Velvet Goldmine (1997)

Velvet Goldmine hits every note of the early-’70s glam rock era it’s based on. It’s hedonistic and gender-bending, a whirlwind of flamboyant, unadulterated debauchery. Based on a fictional, bisexual, Bowie-esque pop star Brian Slade (Ewen MacGregor), who fakes his own death when journalist Arthur Stuart (Christian Bale) attempts to find the reason for his sudden withdrawal from fame, the film depicts rebellious youth culture at the turn of that decade through parties, music journalism and rock shows, as well as the public’s homophobic attitudes. The costumes of feather boas, men in eyeliner and platform boots in a technicolour palette only underscore the freedom and possibilities of the film’s characters and storyline. There’s little wonder costume design legend Sandy Powell won a BAFTA for her work on the film. And while the film is set in the 70s, the costumes’ rock star androgyny was brought back to the fore by 90s artists such as Placebo’s Brian Molko, Pulp’s Jarvis Cocker and Suede’s Brett Anderson. Unsurprisingly, some scenes wouldn’t look out of place in a Britpop music video.

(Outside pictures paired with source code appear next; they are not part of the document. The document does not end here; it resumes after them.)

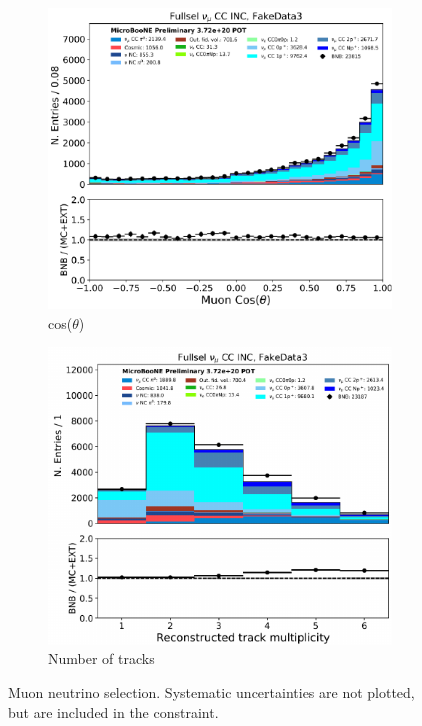 \begin{figure}[H]
\begin{center}
\begin{subfigure}[b]{0.3\textwidth}
    \includegraphics[width=1.00\textwidth]{Fakedata/set3/numu_costheta.pdf}
    \caption{\label{fig:fakedata:set3:numu_costheta} cos($\theta$)}
    \end{subfigure}
    \begin{subfigure}[b]{0.3\textwidth}
    \centering
    \includegraphics[width=1.00\textwidth]{Fakedata/set3/numu_ntracks.pdf}
    \caption{\label{fig:fakedata:set3:numu_ntracks} Number of tracks}
    \end{subfigure}
\caption{\label{fig:fakedata:set3:numu} Muon neutrino selection. Systematic uncertainties are not plotted, but are included in the constraint.}
\end{center}
\end{figure}

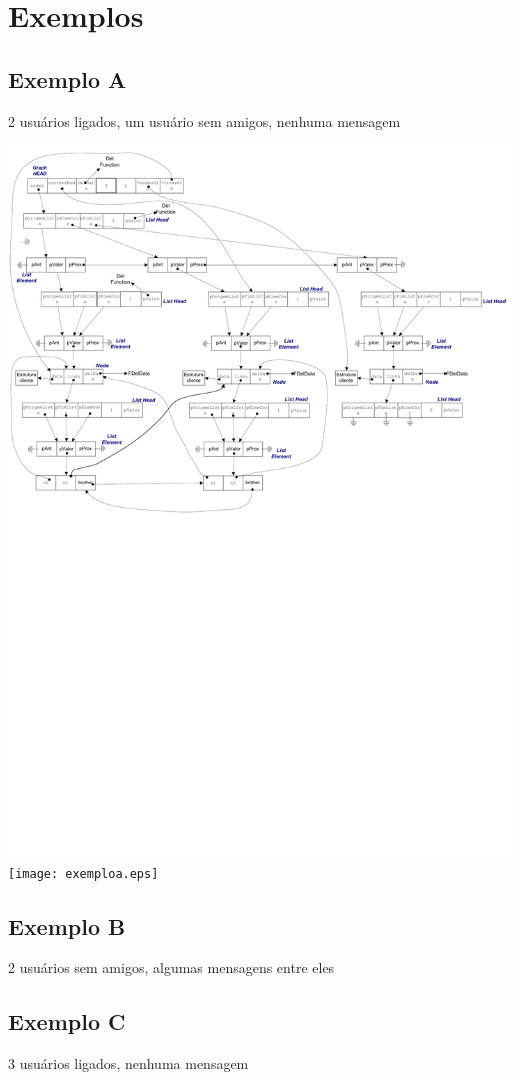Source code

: \documentclass[a4paper,8pt]{article}
\begin{document}
\section{Exemplos}

\subsection{Exemplo A}

2 usuários ligados, um usuário sem amigos, nenhuma mensagem

\ifpdf
\includegraphics[width=\linewidth]{exemploa.pdf}
\else
\texttt{[image: exemploa.eps]}
\fi

\subsection{Exemplo B}

2 usuários sem amigos, algumas mensagens entre eles

\ifpdf
\else
\fi

\subsection{Exemplo C}

3 usuários ligados, nenhuma mensagem

\ifpdf
\else
\fi
\end{document}
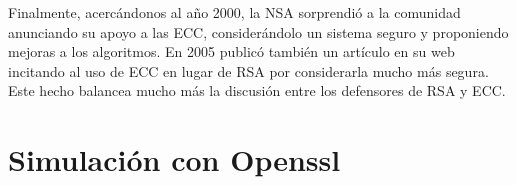 \documentclass{article}
\begin{document}
Finalmente, acercándonos al año 2000, la NSA sorprendió a la comunidad
anunciando su apoyo a las ECC, considerándolo un sistema seguro y
proponiendo mejoras a los algoritmos. En 2005 publicó también un
artículo en su web incitando al uso de ECC en lugar de RSA por
considerarla mucho más segura. Este hecho balancea mucho más la
discusión entre los defensores de RSA y ECC.

\section{Simulación con Openssl}
\end{document}

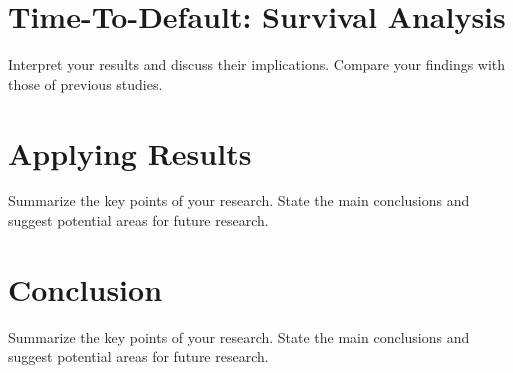 \documentclass[12pt]{article}
\begin{document}
\section{Time-To-Default: Survival Analysis}
Interpret your results and discuss their implications. Compare your findings with those of previous studies.

\section{Applying Results}
Summarize the key points of your research. State the main conclusions and suggest potential areas for future research.

\section{Conclusion}
Summarize the key points of your research. State the main conclusions and suggest potential areas for future research.

\printbibliography
\end{document}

The Velvet Underground (2021)

At Cannes 2021, Haynes premiered The Velvet Underground, a documentary chronicling the rock band some 50 years after their inception in New York. While not technically a feature film and technically doesn’t feature costume design, you can’t deny the grubby style allure of one of the greatest bands ever. Seeing Lou Reed in a cropped leather biker jacket, straight-leg trousers and square black sunglasses in the 60s feels oddly, brilliantly contemporary (see: Celine), while the monochrome turtlenecks and casual suiting of Doug Yule, Sterling Morrison and co. are undeniably chic. And then, of course, there’s Nico, the troubled It Girl and Andy Warhol muse, with her miniskirts, dark eyeliner and uber-cool blunt fringe brushing her eyelashes. Their transgressive look provided a delectable antidote to the flower-power styles of 60s youth – and all with a great big heap of attitude that still inspires runways, Gen Z and cool kids to this day.